Being safe is scary

Wort zum Tage
Being safe is scary
documenta Nachlese 1
25.09.2017 - 06:20
20.09.2017
Angelika Obert

Meistens interessiere ich mich nicht für die Inschriften, die in goldenen Lettern hoch oben an historischen Gebäuden prangen. Aber diese eine, die im Sommer über dem Portal des Fridericianums in Kassel stand, hat mich doch sehr beschäftigt. Nicht ganz leicht zu entziffern: „Being safe is scary.“ Sicher zu sein, macht Angst. Es war der Beitrag der türkischen Künstlerin Banu Cennetoglu zur documenta. Sie hatte den Spruch als Graffito in Athen entdeckt und ihm als Inschrift über dem Fridericianum eine verstörende Weihe gegeben.

 

Sicher zu sein, macht Angst – was mag sich der Mensch dabei bloß gedacht haben, der diesen Spruch irgendwann an eine Häuserwand sprühte? In Deutschland klingt der Satz jedenfalls erst mal absurd. Hier leben wir doch wohl mehr oder weniger alle mit der Überzeugung, dass es die Sicherheit ist, die uns vor dem schützt, was Angst macht. Darum haben uns die Wahlplakate und Wahlwerbespots der letzten Wochen ja auch immer wieder Sicherheit versprochen – das erwarten wir von der Politik.

 

Sicherheit ist aber auch ein großes Hauptwort in der eigenen Lebensplanung. Es bereitet uns Kopfzerbrechen, wenn wir nicht gut abgesichert sind im Beruf und im Urlaub, und vor allem im Alter. Und schließlich wollen wir uns auch im Alltag keine Beulen holen, weswegen wir in Berlin jetzt auch im Bus ermahnt werden: „Zu Ihrer eigenen Sicherheit bitten wir Sie, sich während der Fahrt festzuhalten.“ Sicherheitsmaßnahmen all überall. Und selbst wenn sie wie die Ermahnung im Bus übertrieben sind, finde ich es immer schwierig, etwas dagegen einzuwenden. Schließlich könnte ja etwas passieren, was vielleicht nicht passiert wäre, wenn man sich abgesichert hätte.

 

Aber nun dieser freche Spruch: Being safe is scary. Sicherheit macht Angst. Ganz abwegig ist das ja nicht, denn jede Sicherheitsmaßnahme erinnert mich daran, dass tatsächlich irgendeine Gefahr drohen könnte.
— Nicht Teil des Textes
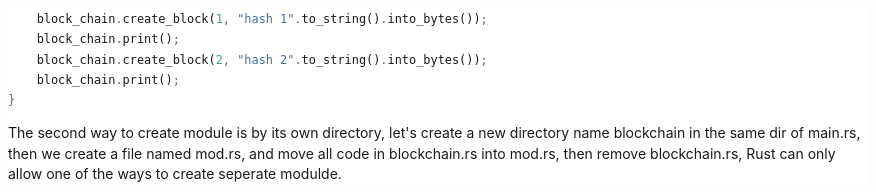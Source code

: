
 ```rs
    block_chain.create_block(1, "hash 1".to_string().into_bytes());
    block_chain.print();
    block_chain.create_block(2, "hash 2".to_string().into_bytes());
    block_chain.print();
}

```

The second way to create module is by its own directory, let's create a new directory name blockchain in the same dir of main.rs, then we create a file named mod.rs, and move all 
code in blockchain.rs into mod.rs, then remove blockchain.rs, Rust can only allow one of the ways to create seperate modulde.
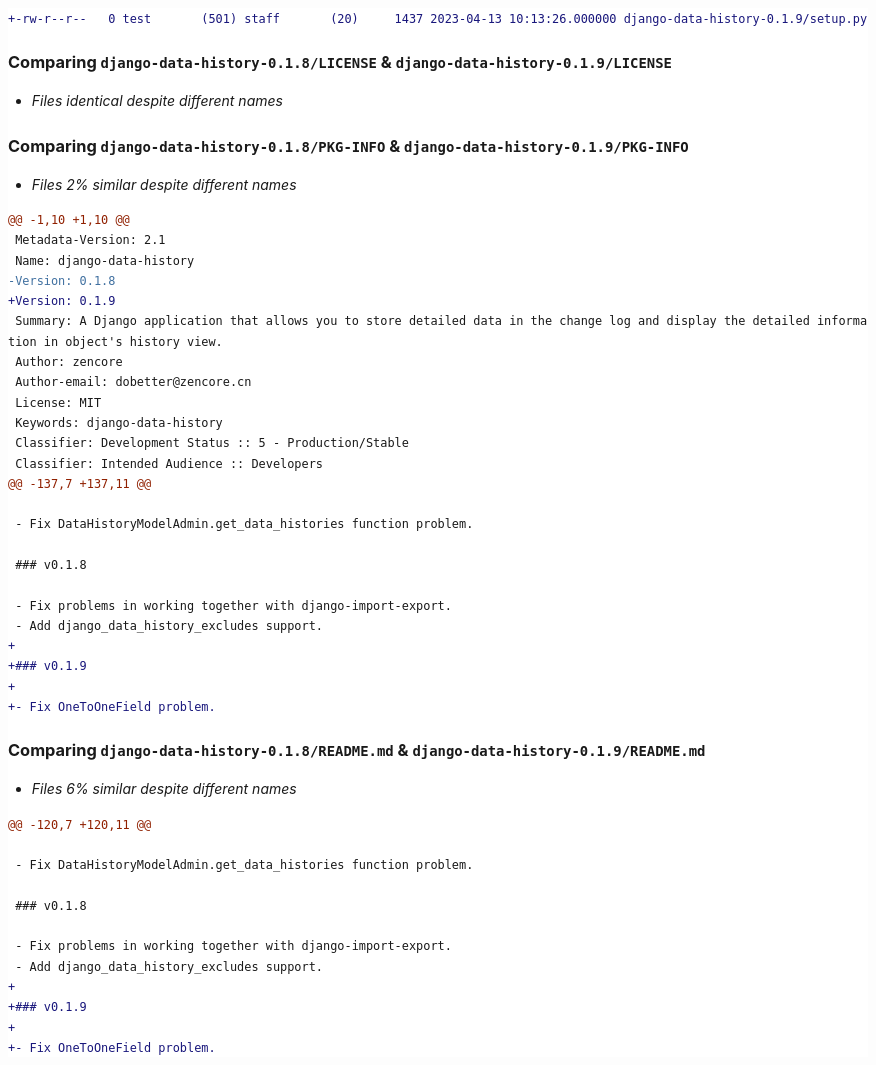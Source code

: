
 ```diff
+-rw-r--r--   0 test       (501) staff       (20)     1437 2023-04-13 10:13:26.000000 django-data-history-0.1.9/setup.py
```

### Comparing `django-data-history-0.1.8/LICENSE` & `django-data-history-0.1.9/LICENSE`

 * *Files identical despite different names*

### Comparing `django-data-history-0.1.8/PKG-INFO` & `django-data-history-0.1.9/PKG-INFO`

 * *Files 2% similar despite different names*

```diff
@@ -1,10 +1,10 @@
 Metadata-Version: 2.1
 Name: django-data-history
-Version: 0.1.8
+Version: 0.1.9
 Summary: A Django application that allows you to store detailed data in the change log and display the detailed information in object's history view.
 Author: zencore
 Author-email: dobetter@zencore.cn
 License: MIT
 Keywords: django-data-history
 Classifier: Development Status :: 5 - Production/Stable
 Classifier: Intended Audience :: Developers
@@ -137,7 +137,11 @@
 
 - Fix DataHistoryModelAdmin.get_data_histories function problem.
 
 ### v0.1.8
 
 - Fix problems in working together with django-import-export.
 - Add django_data_history_excludes support.
+
+### v0.1.9
+
+- Fix OneToOneField problem.
```

### Comparing `django-data-history-0.1.8/README.md` & `django-data-history-0.1.9/README.md`

 * *Files 6% similar despite different names*

```diff
@@ -120,7 +120,11 @@
 
 - Fix DataHistoryModelAdmin.get_data_histories function problem.
 
 ### v0.1.8
 
 - Fix problems in working together with django-import-export.
 - Add django_data_history_excludes support.
+
+### v0.1.9
+
+- Fix OneToOneField problem.
```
Natürlich werde ich da auf die Dauer ängstlicher, vor allem, weil mir dann auch die Sicherheitslücken auffallen, die sich nicht ausmerzen lassen. Je mehr ich damit beschäftigt bin, mich zu hüten, umso unbehüteter fühle ich mich. „Sicher zu sein, macht Angst“ – so absurd ist das auch wieder nicht.

 

Jesus hat es nicht so gesagt. Aber er hat doch immer gelehrt: Das Leben findet ihr nicht in der Sicherheit. Ich habe mich gefragt, wo das Wort Sicherheit in der Bibel überhaupt vorkommt. Habe nachgeguckt und eine erstaunliche Entdeckung gemacht: Im Neuen Testament ist nur ein einziges Mal von „absichern“ die Rede – und da geht es um das Grab Jesu. Pilatus sagt zu seinen Soldaten: „Sichert es so gut ihr könnt!“ (Matthäus 27,66)

 

Gott sei Dank war diese Sicherungsmaßnahme vergeblich. Wir dürfen alle Jahre Ostern feiern – den Sieg des Lebens über den Tod, das Ende der alles beherrschenden Angst.